• [DATA PROVIDED]:
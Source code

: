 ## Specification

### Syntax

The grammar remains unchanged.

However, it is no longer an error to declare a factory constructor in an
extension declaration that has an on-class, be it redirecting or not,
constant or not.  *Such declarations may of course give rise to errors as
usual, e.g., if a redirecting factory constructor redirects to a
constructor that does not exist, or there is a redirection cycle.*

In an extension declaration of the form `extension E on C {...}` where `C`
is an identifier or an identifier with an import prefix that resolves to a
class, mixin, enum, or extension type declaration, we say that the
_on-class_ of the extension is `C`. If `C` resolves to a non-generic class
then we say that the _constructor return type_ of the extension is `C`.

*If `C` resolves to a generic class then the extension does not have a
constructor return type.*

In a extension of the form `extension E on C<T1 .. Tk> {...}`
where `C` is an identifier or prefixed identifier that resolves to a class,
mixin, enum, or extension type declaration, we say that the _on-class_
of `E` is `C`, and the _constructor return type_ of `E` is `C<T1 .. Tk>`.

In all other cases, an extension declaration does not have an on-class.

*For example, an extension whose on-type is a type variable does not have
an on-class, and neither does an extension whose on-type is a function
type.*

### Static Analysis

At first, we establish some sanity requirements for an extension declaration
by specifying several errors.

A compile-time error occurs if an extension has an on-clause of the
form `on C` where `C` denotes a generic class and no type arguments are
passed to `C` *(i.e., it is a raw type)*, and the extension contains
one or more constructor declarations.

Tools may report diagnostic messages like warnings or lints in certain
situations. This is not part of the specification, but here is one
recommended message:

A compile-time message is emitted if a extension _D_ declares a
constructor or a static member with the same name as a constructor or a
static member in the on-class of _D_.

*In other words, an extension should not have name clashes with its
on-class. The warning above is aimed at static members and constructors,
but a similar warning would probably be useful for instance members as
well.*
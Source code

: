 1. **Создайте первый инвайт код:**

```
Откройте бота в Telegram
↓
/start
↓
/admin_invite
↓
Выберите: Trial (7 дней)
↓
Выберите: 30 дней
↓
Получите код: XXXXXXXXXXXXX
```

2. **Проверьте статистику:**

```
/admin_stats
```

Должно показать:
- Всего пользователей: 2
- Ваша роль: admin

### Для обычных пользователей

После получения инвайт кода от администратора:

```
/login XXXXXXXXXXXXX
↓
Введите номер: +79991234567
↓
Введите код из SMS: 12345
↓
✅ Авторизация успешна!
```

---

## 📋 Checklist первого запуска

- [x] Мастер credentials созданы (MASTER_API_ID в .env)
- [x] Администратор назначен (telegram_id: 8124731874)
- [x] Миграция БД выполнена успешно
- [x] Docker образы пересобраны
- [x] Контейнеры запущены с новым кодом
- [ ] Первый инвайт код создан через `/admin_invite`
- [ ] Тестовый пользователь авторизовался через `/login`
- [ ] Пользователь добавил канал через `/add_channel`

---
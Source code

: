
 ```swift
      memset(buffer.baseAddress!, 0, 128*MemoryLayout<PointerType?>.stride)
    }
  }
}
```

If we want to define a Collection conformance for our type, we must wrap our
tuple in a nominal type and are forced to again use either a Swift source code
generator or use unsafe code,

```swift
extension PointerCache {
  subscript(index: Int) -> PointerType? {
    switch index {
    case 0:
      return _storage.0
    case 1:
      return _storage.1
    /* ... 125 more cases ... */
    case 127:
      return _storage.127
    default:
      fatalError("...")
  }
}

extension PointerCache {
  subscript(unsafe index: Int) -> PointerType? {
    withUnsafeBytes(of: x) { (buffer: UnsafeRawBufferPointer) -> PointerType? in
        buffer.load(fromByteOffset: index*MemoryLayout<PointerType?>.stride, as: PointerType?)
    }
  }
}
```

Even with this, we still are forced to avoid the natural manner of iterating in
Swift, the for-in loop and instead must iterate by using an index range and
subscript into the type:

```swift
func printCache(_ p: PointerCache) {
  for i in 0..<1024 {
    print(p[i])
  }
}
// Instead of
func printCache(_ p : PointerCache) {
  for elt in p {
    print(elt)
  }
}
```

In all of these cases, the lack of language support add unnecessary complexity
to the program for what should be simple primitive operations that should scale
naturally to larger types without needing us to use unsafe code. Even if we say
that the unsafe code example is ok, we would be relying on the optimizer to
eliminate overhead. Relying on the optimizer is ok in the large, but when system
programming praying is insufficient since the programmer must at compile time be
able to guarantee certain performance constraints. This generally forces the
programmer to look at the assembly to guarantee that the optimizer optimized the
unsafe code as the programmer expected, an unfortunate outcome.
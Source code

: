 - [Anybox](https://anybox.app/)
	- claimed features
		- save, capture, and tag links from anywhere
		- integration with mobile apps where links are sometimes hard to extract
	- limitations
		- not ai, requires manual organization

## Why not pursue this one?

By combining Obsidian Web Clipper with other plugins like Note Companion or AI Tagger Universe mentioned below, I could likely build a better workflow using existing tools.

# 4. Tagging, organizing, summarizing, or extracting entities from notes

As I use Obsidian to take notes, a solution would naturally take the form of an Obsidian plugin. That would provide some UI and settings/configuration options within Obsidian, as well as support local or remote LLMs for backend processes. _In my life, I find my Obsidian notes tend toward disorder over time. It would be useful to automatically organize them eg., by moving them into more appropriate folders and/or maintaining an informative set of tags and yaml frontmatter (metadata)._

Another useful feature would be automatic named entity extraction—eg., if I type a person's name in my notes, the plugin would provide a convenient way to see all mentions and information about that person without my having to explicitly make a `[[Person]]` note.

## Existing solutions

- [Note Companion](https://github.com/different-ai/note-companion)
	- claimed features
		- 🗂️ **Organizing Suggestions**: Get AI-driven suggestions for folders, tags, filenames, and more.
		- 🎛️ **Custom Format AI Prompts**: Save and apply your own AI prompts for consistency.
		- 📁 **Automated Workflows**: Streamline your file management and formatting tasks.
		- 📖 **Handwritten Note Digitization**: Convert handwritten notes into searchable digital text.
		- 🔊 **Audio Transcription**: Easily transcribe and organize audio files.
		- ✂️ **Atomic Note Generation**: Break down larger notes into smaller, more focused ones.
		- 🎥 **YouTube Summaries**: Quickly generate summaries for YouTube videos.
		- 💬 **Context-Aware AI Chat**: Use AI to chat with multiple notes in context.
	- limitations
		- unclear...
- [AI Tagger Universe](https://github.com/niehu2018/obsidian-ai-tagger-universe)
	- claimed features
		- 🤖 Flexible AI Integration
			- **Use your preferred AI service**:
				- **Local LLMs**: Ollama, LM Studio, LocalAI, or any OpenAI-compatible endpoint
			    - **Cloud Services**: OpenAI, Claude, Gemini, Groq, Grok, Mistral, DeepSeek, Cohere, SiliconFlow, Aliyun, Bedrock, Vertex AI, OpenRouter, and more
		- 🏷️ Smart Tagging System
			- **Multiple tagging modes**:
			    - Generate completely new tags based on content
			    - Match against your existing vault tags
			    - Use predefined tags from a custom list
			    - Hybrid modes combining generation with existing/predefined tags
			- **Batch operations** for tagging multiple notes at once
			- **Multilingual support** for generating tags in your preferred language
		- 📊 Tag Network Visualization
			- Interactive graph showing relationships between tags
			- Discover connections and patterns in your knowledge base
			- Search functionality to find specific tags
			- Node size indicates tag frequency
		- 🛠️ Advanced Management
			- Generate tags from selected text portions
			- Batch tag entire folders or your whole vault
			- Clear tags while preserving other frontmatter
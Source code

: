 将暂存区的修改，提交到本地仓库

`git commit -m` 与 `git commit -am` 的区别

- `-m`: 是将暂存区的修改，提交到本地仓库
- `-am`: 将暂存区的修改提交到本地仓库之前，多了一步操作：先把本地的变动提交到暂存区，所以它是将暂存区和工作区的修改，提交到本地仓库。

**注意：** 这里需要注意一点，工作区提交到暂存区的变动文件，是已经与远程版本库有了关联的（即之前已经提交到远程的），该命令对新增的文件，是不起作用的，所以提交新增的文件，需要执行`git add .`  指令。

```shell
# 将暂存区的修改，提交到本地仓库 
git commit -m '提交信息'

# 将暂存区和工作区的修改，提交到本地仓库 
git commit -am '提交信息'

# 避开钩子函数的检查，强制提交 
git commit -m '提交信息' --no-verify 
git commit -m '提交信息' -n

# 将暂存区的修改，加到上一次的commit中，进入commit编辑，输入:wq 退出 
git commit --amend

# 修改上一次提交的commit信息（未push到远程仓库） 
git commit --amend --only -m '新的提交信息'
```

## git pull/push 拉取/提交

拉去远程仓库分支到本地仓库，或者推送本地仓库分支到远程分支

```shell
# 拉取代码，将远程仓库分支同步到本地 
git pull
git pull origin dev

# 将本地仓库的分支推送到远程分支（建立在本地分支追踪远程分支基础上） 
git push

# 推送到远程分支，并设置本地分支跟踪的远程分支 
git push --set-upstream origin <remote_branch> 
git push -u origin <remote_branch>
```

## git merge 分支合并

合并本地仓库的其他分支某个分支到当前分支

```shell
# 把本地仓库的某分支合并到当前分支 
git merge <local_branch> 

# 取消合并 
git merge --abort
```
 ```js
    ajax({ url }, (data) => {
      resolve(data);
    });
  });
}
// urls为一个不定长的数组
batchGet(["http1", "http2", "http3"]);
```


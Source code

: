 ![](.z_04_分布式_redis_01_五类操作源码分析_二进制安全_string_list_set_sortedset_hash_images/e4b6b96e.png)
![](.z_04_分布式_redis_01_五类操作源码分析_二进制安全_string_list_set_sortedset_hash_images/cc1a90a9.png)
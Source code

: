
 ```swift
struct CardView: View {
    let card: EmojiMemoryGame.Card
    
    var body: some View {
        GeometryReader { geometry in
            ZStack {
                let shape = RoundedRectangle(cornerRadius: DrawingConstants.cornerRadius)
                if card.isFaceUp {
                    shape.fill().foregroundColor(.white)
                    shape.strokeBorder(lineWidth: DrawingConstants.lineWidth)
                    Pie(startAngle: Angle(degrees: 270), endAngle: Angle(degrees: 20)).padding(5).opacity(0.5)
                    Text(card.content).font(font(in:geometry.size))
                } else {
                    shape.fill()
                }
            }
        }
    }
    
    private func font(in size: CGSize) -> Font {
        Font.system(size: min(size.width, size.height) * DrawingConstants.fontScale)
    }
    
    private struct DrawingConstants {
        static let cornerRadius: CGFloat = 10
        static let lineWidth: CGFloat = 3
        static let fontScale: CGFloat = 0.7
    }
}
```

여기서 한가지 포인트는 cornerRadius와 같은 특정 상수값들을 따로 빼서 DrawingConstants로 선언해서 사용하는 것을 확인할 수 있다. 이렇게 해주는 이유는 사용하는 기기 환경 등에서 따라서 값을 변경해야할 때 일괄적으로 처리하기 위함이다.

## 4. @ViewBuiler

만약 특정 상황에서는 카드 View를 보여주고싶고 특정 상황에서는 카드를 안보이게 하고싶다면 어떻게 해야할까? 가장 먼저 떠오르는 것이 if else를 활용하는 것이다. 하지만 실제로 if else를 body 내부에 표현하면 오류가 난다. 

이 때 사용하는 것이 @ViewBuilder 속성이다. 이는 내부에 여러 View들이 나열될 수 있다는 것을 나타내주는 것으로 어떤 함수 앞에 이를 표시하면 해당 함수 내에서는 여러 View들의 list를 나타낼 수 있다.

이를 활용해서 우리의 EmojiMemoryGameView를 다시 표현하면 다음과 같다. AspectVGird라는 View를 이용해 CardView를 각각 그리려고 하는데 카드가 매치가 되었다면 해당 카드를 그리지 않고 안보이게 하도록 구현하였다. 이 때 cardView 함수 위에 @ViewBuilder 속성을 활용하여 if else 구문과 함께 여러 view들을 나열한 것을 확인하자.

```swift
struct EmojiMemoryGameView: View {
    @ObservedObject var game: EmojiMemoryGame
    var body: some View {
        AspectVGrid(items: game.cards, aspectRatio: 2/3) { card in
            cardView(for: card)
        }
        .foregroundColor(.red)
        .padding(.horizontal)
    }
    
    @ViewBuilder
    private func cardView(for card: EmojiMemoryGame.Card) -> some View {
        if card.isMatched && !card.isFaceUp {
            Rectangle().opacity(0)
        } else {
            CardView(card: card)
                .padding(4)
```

• [TASK INSTRUCTIONS]:
Within the records above, how many lines include the word "private"? Only the number is wanted.

• [EXERCISE RESPONSE]:
3